Errada, porque uso livre e sem planejamento transforma o celular em improviso, e não em recurso pedagógico.
- B)distrai o aluno do conteúdo programático, por isso não deve ser utilizado nesse tipo de aula.
Errada, porque o celular pode ser incluído de forma orientada nas aulas de arte, sem ser tratado apenas como distração.
- C)pode ser utilizado como recurso tecnológico, mas não como recurso didático-pedagógico.
Errada, porque tecnologia e recurso didático-pedagógico não são coisas separadas: o celular pode ser ambos, conforme o uso.
- D)pode ser utilizado como instrumento pedagógico de ensino e aprendizagem, desde que sob orientação do professor.
Certa, porque o celular pode apoiar ensino e aprendizagem quando usado com orientação e finalidade pedagógica.
- E)promove a exclusão social e comunicacional, por isso não deve ser incluído no planejamento das aulas.
Errada, porque a inclusão tecnológica bem planejada pode ampliar acesso, participação e comunicação, em vez de excluir.
Gabarito: D
Nas aulas de arte, o aparelho celular não deve ser visto como vilão automático nem como solução mágica. Tudo depende da intenção pedagógica: se houver planejamento, mediação do professor e relação clara com o conteúdo, ele pode virar ferramenta de pesquisa, registro, criação, apreciação e compartilhamento de produções artísticas. Em outras palavras, o celular pode sair do papel de distração e entrar no jogo da aprendizagem. Na prática, ele pode servir para fotografar obras e processos, gravar vídeos curtos de performances, pesquisar referências visuais, usar aplicativos de edição, montar portfólios digitais e até apoiar atividades de leitura de imagens. Isso combina com a ideia de tecnologias como recursos didático-pedagógicos, e não apenas como gadgets bonitos na mochila. Por isso, a alternativa correta é a D: o celular pode ser usado como instrumento pedagógico de ensino e aprendizagem, desde que sob orientação do professor. A lógica é simples: tecnologia na educação precisa de direção, objetivo e critérios, não de uso aleatório.
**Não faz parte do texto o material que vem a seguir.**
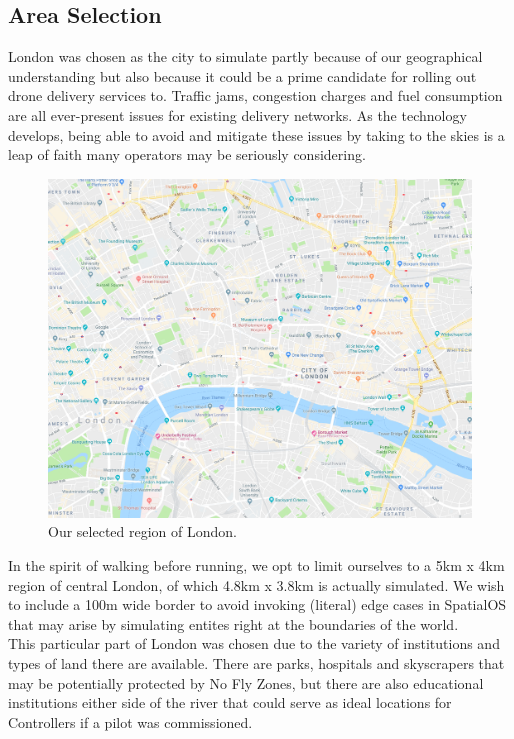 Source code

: \documentclass[a4paper,12pt,titlepage]{article}
\begin{document}
\subsection{Area Selection}
London was chosen as the city to simulate partly because of our geographical understanding but also because it could be a prime candidate for rolling out drone delivery services to. Traffic jams, congestion charges and fuel consumption are all ever-present issues for existing delivery networks. As the technology develops, being able to avoid and mitigate these issues by taking to the skies is a leap of faith many operators may be seriously considering.

\begin{figure}[!hbpt]
  \center
  \includegraphics[width=0.85\linewidth]{img/london_snapshot_small.png}
  \caption{Our selected region of London. \cite{Google2018a}}
  \label{fig:london_snapshot_small}
\end{figure}

In the spirit of walking before running, we opt to limit ourselves to a 5km x 4km region of central London, of which 4.8km x 3.8km is actually simulated. We wish to include a 100m wide border to avoid invoking (literal) edge cases in SpatialOS that may arise by simulating entites right at the boundaries of the world.\\

This particular part of London was chosen due to the variety of institutions and types of land there are available. There are parks, hospitals and skyscrapers that may be potentially protected by No Fly Zones, but there are also educational institutions either side of the river that could serve as ideal locations for Controllers if a pilot was commissioned.\\
\end{document}
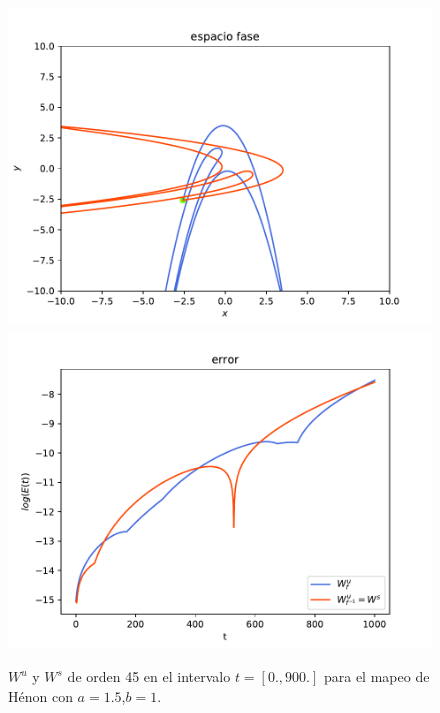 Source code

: \documentclass[11pt]{beamer}
\theoremstyle{definition}
\begin{document}
\begin{frame}
\begin{figure}[H]
	\centering
	\includegraphics[scale=0.35]{h15}
	\includegraphics[scale=0.35]{errorH15}
	\caption{$W^{u}$ y $W^{s}$ de orden 45 en el intervalo $t=[0.,900.]$ para el mapeo de Hénon con $a=1.5$,$b=1$.}
	\label{Henon1}
\end{figure}

\end{frame}
\end{document}
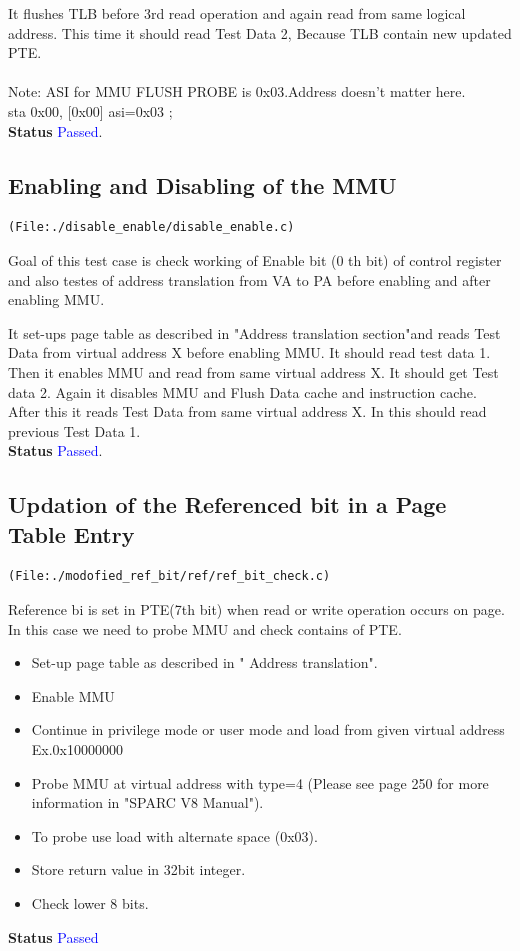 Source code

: \documentclass[12pt,a4paper]{article}
\begin{document}
It flushes TLB before 3rd read operation and again read from same logical address. This time it should read Test Data 2, Because TLB contain new updated PTE. \\ \\
Note: ASI for MMU FLUSH PROBE is 0x03.Address doesn't matter here.\\
sta 0x00, [0x00] asi=0x03 ;\\
\textbf{Status} \textcolor{blue}{Passed}.
 
\subsection{Enabling and Disabling of the MMU}
\begin{lstlisting}
(File:./disable_enable/disable_enable.c)
\end{lstlisting}

Goal of this test case is check working of Enable bit (0 th bit) of control register and also testes of address translation from VA to PA before enabling and after enabling MMU.

It set-ups page table as described in "Address translation section"and reads Test Data from virtual address X before enabling MMU. It should read test data 1. Then it enables MMU and read from same virtual address X. It should get Test data 2. Again it disables MMU and Flush Data cache and instruction cache. After this it reads Test Data from same virtual address X. In this should read previous Test Data 1.\\
 \textbf{Status} \textcolor{blue}{Passed}.

\subsection{Updation of the Referenced bit in a Page Table Entry}
\begin{lstlisting}
(File:./modofied_ref_bit/ref/ref_bit_check.c)
\end{lstlisting}
Reference bi is set in PTE(7th bit) when read or write operation occurs on page.
In this case we need to probe MMU and check contains of PTE.
\begin{itemize}
\item Set-up page table as described in " Address translation". 
\item Enable MMU
\item Continue in privilege mode or user mode  and load from given virtual address Ex.0x10000000 
\item Probe MMU at virtual address with type=4 (Please see page 250 for more information in "SPARC V8 Manual"). 
\item To probe use load with alternate space (0x03).
\item Store return value in 32bit integer.
\item Check lower 8 bits.
\end{itemize}
\textbf{Status} \textcolor{blue}{Passed}
 
\end{document}
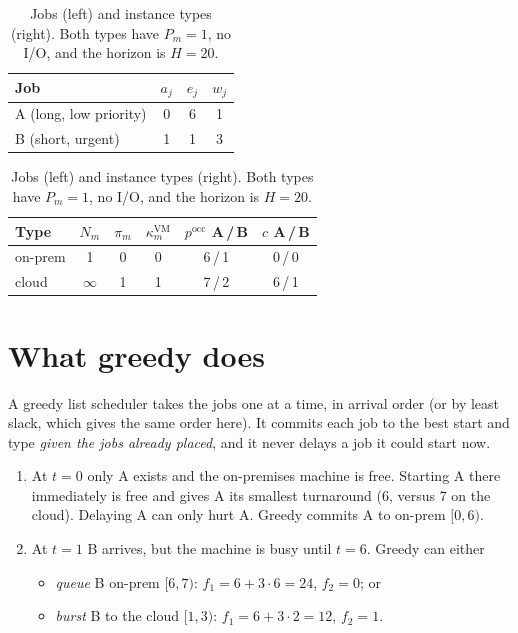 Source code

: \documentclass[11pt,a4paper]{article}
\begin{document}
\begin{table}[h]
\centering
\begin{tabular}{lccc}
\toprule
Job & $a_j$ & $e_j$ & $w_j$ \\
\midrule
A (long, low priority) & 0 & 6 & 1 \\
B (short, urgent)      & 1 & 1 & 3 \\
\bottomrule
\end{tabular}
\hspace{1.5em}
\begin{tabular}{lccccc}
\toprule
Type & $N_m$ & $\pi_m$ & $\kappa^{\mathrm{VM}}_m$ & $p^{\mathrm{occ}}$ A\,/\,B & $c$ A\,/\,B \\
\midrule
on-prem & 1        & 0 & 0 & 6\,/\,1 & 0\,/\,0 \\
cloud   & $\infty$ & 1 & 1 & 7\,/\,2 & 6\,/\,1 \\
\bottomrule
\end{tabular}
\caption{Jobs (left) and instance types (right). Both types have $P_m=1$, no
I/O, and the horizon is $H=20$.}
\end{table}

\section{What greedy does}

A greedy list scheduler takes the jobs one at a time, in arrival order (or by
least slack, which gives the same order here). It commits each job to the best
start and type \emph{given the jobs already placed}, and it never delays a job
it could start now.

\begin{enumerate}
  \item At $t=0$ only A exists and the on-premises machine is free. Starting A
        there immediately is free and gives A its smallest turnaround (6,
        versus 7 on the cloud). Delaying A can only hurt A. Greedy commits
        A to on-prem $[0,6)$.
  \item At $t=1$ B arrives, but the machine is busy until $t=6$. Greedy can
        either
        \begin{itemize}
          \item \emph{queue} B on-prem $[6,7)$: $f_1=6+3\cdot 6=24$, $f_2=0$; or
          \item \emph{burst} B to the cloud $[1,3)$: $f_1=6+3\cdot2=12$, $f_2=1$.
        \end{itemize}
\end{enumerate}
\end{document}
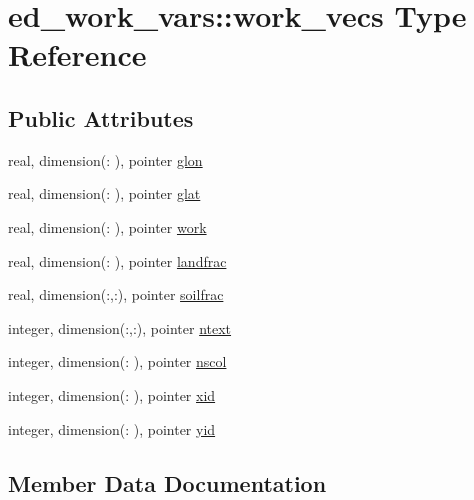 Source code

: \hypertarget{structed__work__vars_1_1work__vecs}{}\section{ed\+\_\+work\+\_\+vars\+:\+:work\+\_\+vecs Type Reference}
\label{structed__work__vars_1_1work__vecs}
\subsection*{Public Attributes}
\begin{DoxyCompactItemize}
\item 
real, dimension(\+: ), pointer \hyperlink{structed__work__vars_1_1work__vecs_abee061861a4c4f6dfbc1bc8ec18a463b}{glon}
\item 
real, dimension(\+: ), pointer \hyperlink{structed__work__vars_1_1work__vecs_a957e7ab559f48443828e710632887d48}{glat}
\item 
real, dimension(\+: ), pointer \hyperlink{structed__work__vars_1_1work__vecs_aa5dbf6c86b514fd72da0b0121693fcb9}{work}
\item 
real, dimension(\+: ), pointer \hyperlink{structed__work__vars_1_1work__vecs_a706bea04b2f0bd207bb88b24151b31f3}{landfrac}
\item 
real, dimension(\+:,\+:), pointer \hyperlink{structed__work__vars_1_1work__vecs_aaf7951b3fc6d10862e1a9110027766ea}{soilfrac}
\item 
integer, dimension(\+:,\+:), pointer \hyperlink{structed__work__vars_1_1work__vecs_a898272bb541b0bd262ff3efe1a0f919d}{ntext}
\item 
integer, dimension(\+: ), pointer \hyperlink{structed__work__vars_1_1work__vecs_abcd125ac3a76abc44387395c1746d25b}{nscol}
\item 
integer, dimension(\+: ), pointer \hyperlink{structed__work__vars_1_1work__vecs_afff01fc8dd99c5d3bbe9bbea9234381a}{xid}
\item 
integer, dimension(\+: ), pointer \hyperlink{structed__work__vars_1_1work__vecs_a456fdc2f1a35f3a46bab6d6affac952e}{yid}
\end{DoxyCompactItemize}


\subsection{Member Data Documentation}
\hypertarget{structed__work__vars_1_1work__vecs_a957e7ab559f48443828e710632887d48}{}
Sem isso, vira barulho; com isso, vira aprendizagem. Como apoio normativo, a BNCC incentiva o uso crítico e criativo de tecnologias digitais nas práticas escolares, inclusive nas linguagens artísticas. Então, o ponto central aqui é pedagógico: o celular não substitui o professor, mas pode ampliar as possibilidades da aula quando bem conduzido.